Project 3- Surface and Depth
Research point – commentary on reviews by Campany and Colberg of the Thomas Ruff publication – ‘jpegs’
Thomas Ruff is not a photographer/artist that I had encountered before. In first reading these two reviews on his ‘jpegs’ project I had a few doubts as to how much value I would put in the process, and final result, of this project.
My initial issue with his work was the acquisition of images from the internet to create his own distorted piece of art.
On reading Campany’s review of this project, he points out that many art forms have taken the approach of manipulating ‘found objects’ to create an alternative view on the subject matter. He cites the work of Warhol, Donald Judd and Carl Andre, the installations of Sol Lewitt and Hanne Darboven and the photo work of Christian Boltanksi and Bernd & Hilla Becher within Pop, Minimalism and Conceptualism. He also referenced movements such as Dadism, surrealism and cubism in the use of archived photography.
It should be noted that Ruff uses his own images as well as those found from internet searches.
My other personal issue with the manipulated images within the ‘jpegs’ project was what is being added to the images in terms of artistic aesthetics to the works.
Campany’s reflection on the importance of ‘grain’ in photography during the pre-digital age and the relationship this has with manipulating pixels raises the question of how this approach to creating a new artistic image through a found image opens up a world of possibilities in terms of creating a new movement in aesthetics.

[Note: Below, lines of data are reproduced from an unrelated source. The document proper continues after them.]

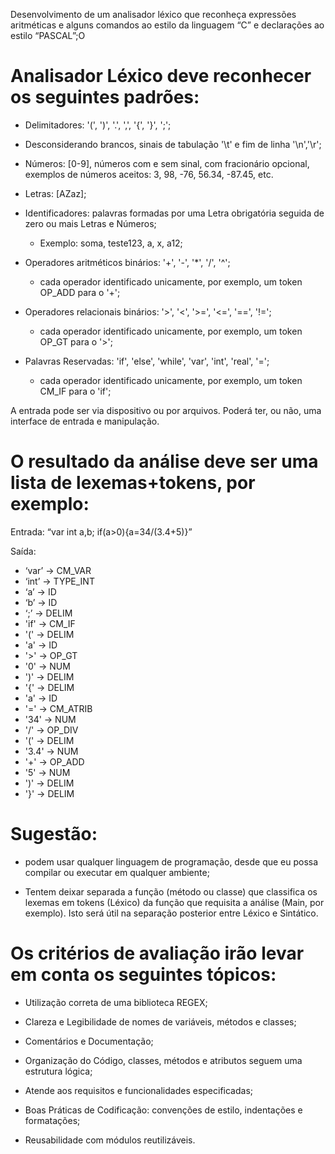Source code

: Desenvolvimento de um analisador léxico que reconheça expressões aritméticas e alguns comandos ao estilo da linguagem “C” e declarações ao estilo “PASCAL”;O 

# Analisador Léxico deve reconhecer os seguintes padrões:

- Delimitadores: '(', ')', '.', ',', '{', '}', ';';

- Desconsiderando brancos, sinais de tabulação '\t' e fim de linha '\n','\r';

- Números: [0-9], números com e sem sinal, com fracionário opcional, exemplos de números aceitos: 3, 98, -76, 56.34, -87.45, etc.

- Letras: [AZaz];

- Identificadores: palavras formadas por uma Letra obrigatória seguida de zero ou mais Letras e Números;

  - Exemplo: soma, teste123, a, x, a12;

- Operadores aritméticos binários: '+', '-', '*', '/', '^';

  - cada operador identificado unicamente, por exemplo, um token OP_ADD para o '+';

- Operadores relacionais binários: '>', '<', '>=', '<=', '==', '!=';

    - cada operador identificado unicamente, por exemplo, um token OP_GT para o '>';

- Palavras Reservadas: 'if', 'else', 'while', 'var', 'int', 'real', '=';

    - cada operador identificado unicamente, por exemplo, um token CM_IF para o 'if';

A entrada pode ser via dispositivo ou por arquivos. Poderá ter, ou não, uma interface de entrada e manipulação.

# O resultado da análise deve ser uma lista de lexemas+tokens, por exemplo:

Entrada: “var int a,b; if(a>0){a=34/(3.4+5)}”

Saída:

-   ‘var’ → CM_VAR
-   ‘int’ → TYPE_INT
-   ‘a’ → ID
-   ‘b’ → ID
-   ‘;’ → DELIM
-   'if' → CM_IF
-   '(' → DELIM
-   'a' → ID
-   '>' → OP_GT
-   '0' → NUM
-   ')' → DELIM
-   '{' → DELIM
-   'a' → ID
-   '=' → CM_ATRIB
-   '34' → NUM
-   '/' → OP_DIV
-   '(' → DELIM
-   '3.4' → NUM
-   '+' → OP_ADD
-   '5' → NUM
-   ')' → DELIM
-   '}' → DELIM


# Sugestão:

- podem usar qualquer linguagem de programação, desde que eu possa compilar ou executar em qualquer ambiente;

- Tentem deixar separada a função (método ou classe) que classifica os lexemas em tokens (Léxico) da função que requisita a análise (Main, por exemplo). Isto será útil na separação posterior entre Léxico e Sintático.

# Os critérios de avaliação irão levar em conta os seguintes tópicos:

- Utilização correta de uma biblioteca REGEX;

- Clareza e Legibilidade de nomes de variáveis, métodos e classes;

- Comentários e Documentação;

- Organização do Código, classes, métodos e atributos seguem uma estrutura lógica;

- Atende aos requisitos e funcionalidades especificadas;

- Boas Práticas de Codificação: convenções de estilo, indentações e formatações;

- Reusabilidade com módulos reutilizáveis.

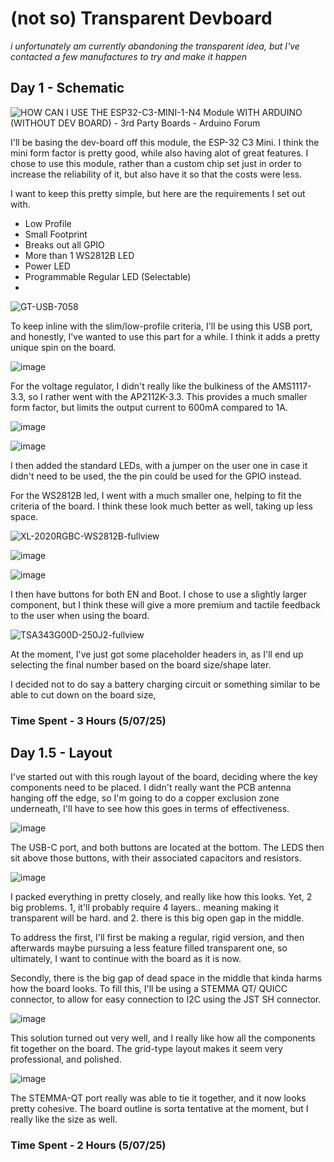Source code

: 
# (not so) Transparent Devboard

*i unfortunately am currently abandoning the transparent idea, but I've contacted a few manufactures to try and make it happen*

## Day 1 - Schematic

![HOW CAN I USE THE ESP32-C3-MINI-1-N4 Module WITH ARDUINO (WITHOUT DEV  BOARD) - 3rd Party Boards - Arduino Forum](https://europe1.discourse-cdn.com/arduino/original/4X/8/4/9/849fa995cb05b433f0d6eac78392bffbdf19fc35.jpeg)

I'll be basing the dev-board off this module, the ESP-32 C3 Mini. I think the mini form factor is pretty good, while also having alot of great features. I chose to use this module, rather than a custom chip set just in order to increase the reliability of it, but also have it so that the costs were less.

I want to keep this pretty simple, but here are the requirements I set out with.

- Low Profile
- Small Footprint
- Breaks out all GPIO
- More than 1 WS2812B LED
- Power LED
- Programmable Regular LED (Selectable)
- 
![GT-USB-7058](https://ik.imagekit.io/mibltjb36/gtusb7058.jpeg)

To keep inline with the slim/low-profile criteria, I'll be using this USB port, and honestly, I've wanted to use this part for a while. I think it adds a pretty unique spin on the board.

![image](https://i.ibb.co/QFqXj0wD/image.png)

For the voltage regulator, I didn't really like the bulkiness of the AMS1117-3.3, so I rather went with the AP2112K-3.3. This provides a much smaller form factor, but limits the output current to 600mA compared to 1A.

![image](https://i.ibb.co/9HZ6HCqL/image.png)

![image](https://i.ibb.co/RT2tM8MK/image.png)

I then added the standard LEDs, with a jumper on the user one in case it didn't need to be used, the the pin could be used for the GPIO instead.

For the WS2812B led, I went with a much smaller one, helping to fit the criteria of the board. I think these look much better as well, taking up less space.

![XL-2020RGBC-WS2812B-fullview](https://jlcpcb.com/api/file/downloadByFileSystemAccessId/8583717432758714368)

![image](https://i.ibb.co/Y7ZJDc9Z/image.png)

![image](https://i.ibb.co/Ps6kyVQJ/image.png)

I then have buttons for both EN and Boot. I chose to use a slightly larger component, but I think these will give a more premium and tactile feedback to the user when using the board.

![TSA343G00D-250J2-fullview](https://jlcpcb.com/api/file/downloadByFileSystemAccessId/8583016525192441856)

At the moment, I've just got some placeholder headers in, as I'll end up selecting the final number based on the board size/shape later.

I decided not to do say a battery charging circuit or something similar to be able to cut down on the board size, 

### Time Spent - 3 Hours (5/07/25)

## Day 1.5 - Layout

I've started out with this rough layout of the board, deciding where the key components need to be placed. I didn't really want the PCB antenna hanging off the edge, so I'm going to do a copper exclusion zone underneath, I'll have to see how this goes in terms of effectiveness.

![image](https://i.ibb.co/h1rbbvrd/image.png)

The USB-C port, and both buttons are located at the bottom. The LEDS then sit above those buttons, with their associated capacitors and resistors.

![image](https://i.ibb.co/hx8RNymT/image.png)

I packed everything in pretty closely, and really like how this looks. Yet, 2 big problems. 1, it'll probably require 4 layers.. meaning making it transparent will be hard. and 2. there is this big open gap in the middle.

To address the first, I'll first be making a regular, rigid version, and then afterwards maybe pursuing a less feature filled transparent one, so ultimately, I want to continue with the board as it is now.

Secondly, there is the big gap of dead space in the middle that kinda harms how the board looks. To fill this, I'll be using a STEMMA QT/ QUICC connector, to allow for easy connection to I2C using the JST SH connector. 

![image](https://i.ibb.co/Tx99k31p/image.png)

This solution turned out very well, and I really like how all the components fit together on the board. The grid-type layout makes it seem very professional, and polished.

![image](https://i.ibb.co/WvPnK6jQ/image.png)

The STEMMA-QT port really was able to tie it together, and it now looks pretty cohesive. The board outline is sorta tentative at the moment, but I really like the size as well.

### Time Spent - 2 Hours (5/07/25)
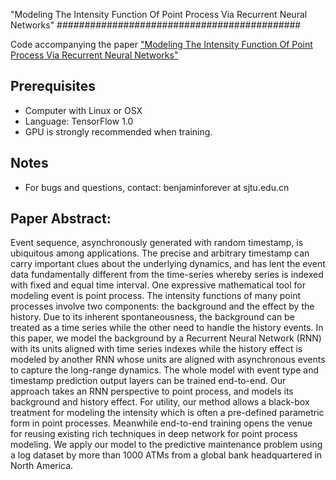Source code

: "Modeling The Intensity Function Of Point Process Via Recurrent Neural Networks"
############################################


Code accompanying the paper ["Modeling The Intensity Function Of Point Process Via Recurrent Neural Networks"](https://arxiv.org/abs/1705.08982)

## Prerequisites

- Computer with Linux or OSX
- Language: TensorFlow 1.0
- GPU is strongly recommended when training.

## Notes

- For bugs and questions, contact: benjaminforever at sjtu.edu.cn

## Paper Abstract:
Event sequence, asynchronously generated with random timestamp, is ubiquitous among applications. The precise and arbitrary timestamp can 
carry important clues about the underlying dynamics, and has lent the event data fundamentally different from the time-series whereby 
series is indexed with fixed and equal time interval. One expressive mathematical tool for modeling event is point process. The intensity 
functions of many point processes involve two components: the background and the effect by the history. Due to its inherent spontaneousness,
the background can be treated as a time series while the other need to handle the history events. In this paper, we model the background 
by a Recurrent Neural Network (RNN) with its units aligned with time series indexes while the history effect is modeled by another 
RNN whose units are aligned with asynchronous events to capture the long-range dynamics. The whole model with event type and timestamp 
prediction output layers can be trained end-to-end. Our approach takes an RNN perspective to point process, and models its background 
and history effect. For utility, our method allows a black-box treatment for modeling the intensity which is often a pre-defined 
parametric form in point processes. Meanwhile end-to-end training opens the venue for reusing existing rich techniques in deep network 
for point process modeling. We apply our model to the predictive maintenance problem using a log dataset by more than 1000 ATMs from
a global bank headquartered in North America.
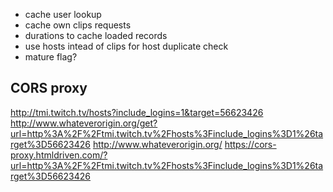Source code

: - cache user lookup
- cache own clips requests
- durations to cache loaded records
- use hosts intead of clips for host duplicate check
- mature flag?

## CORS proxy

http://tmi.twitch.tv/hosts?include_logins=1&target=56623426
http://www.whateverorigin.org/get?url=http%3A%2F%2Ftmi.twitch.tv%2Fhosts%3Finclude_logins%3D1%26target%3D56623426
http://www.whateverorigin.org/
https://cors-proxy.htmldriven.com/?url=http%3A%2F%2Ftmi.twitch.tv%2Fhosts%3Finclude_logins%3D1%26target%3D56623426
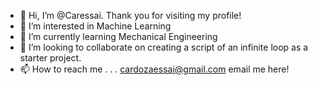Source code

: - 👋 Hi, I’m @Caressai. Thank you for visiting my profile!
- 👀 I’m interested in Machine Learning
- 🌱 I’m currently learning Mechanical Engineering
- 💞️ I’m looking to collaborate on creating a script of an infinite loop as a starter project.
- 📫 How to reach me . . . cardozaessai@gmail.com email me here!


<!---
Caressai/Caressai is a ✨ special ✨ repository because its `README.md` (this file) appears on your GitHub profile.
You can click the Preview link to take a look at your changes.
--->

The other interesting point is the importance of how Ruff’s ‘jpegs’ is viewed. In Colberg’s review he talks about the difference between viewing the images in the book and how the impact of the larger reproductions on the gallery wall was lessened because the ‘amount of detail in the images was actually not large enough to justify the sizes shown in the gallery.’ Campany stressed the importance of not viewing the images digitally but as printed matter.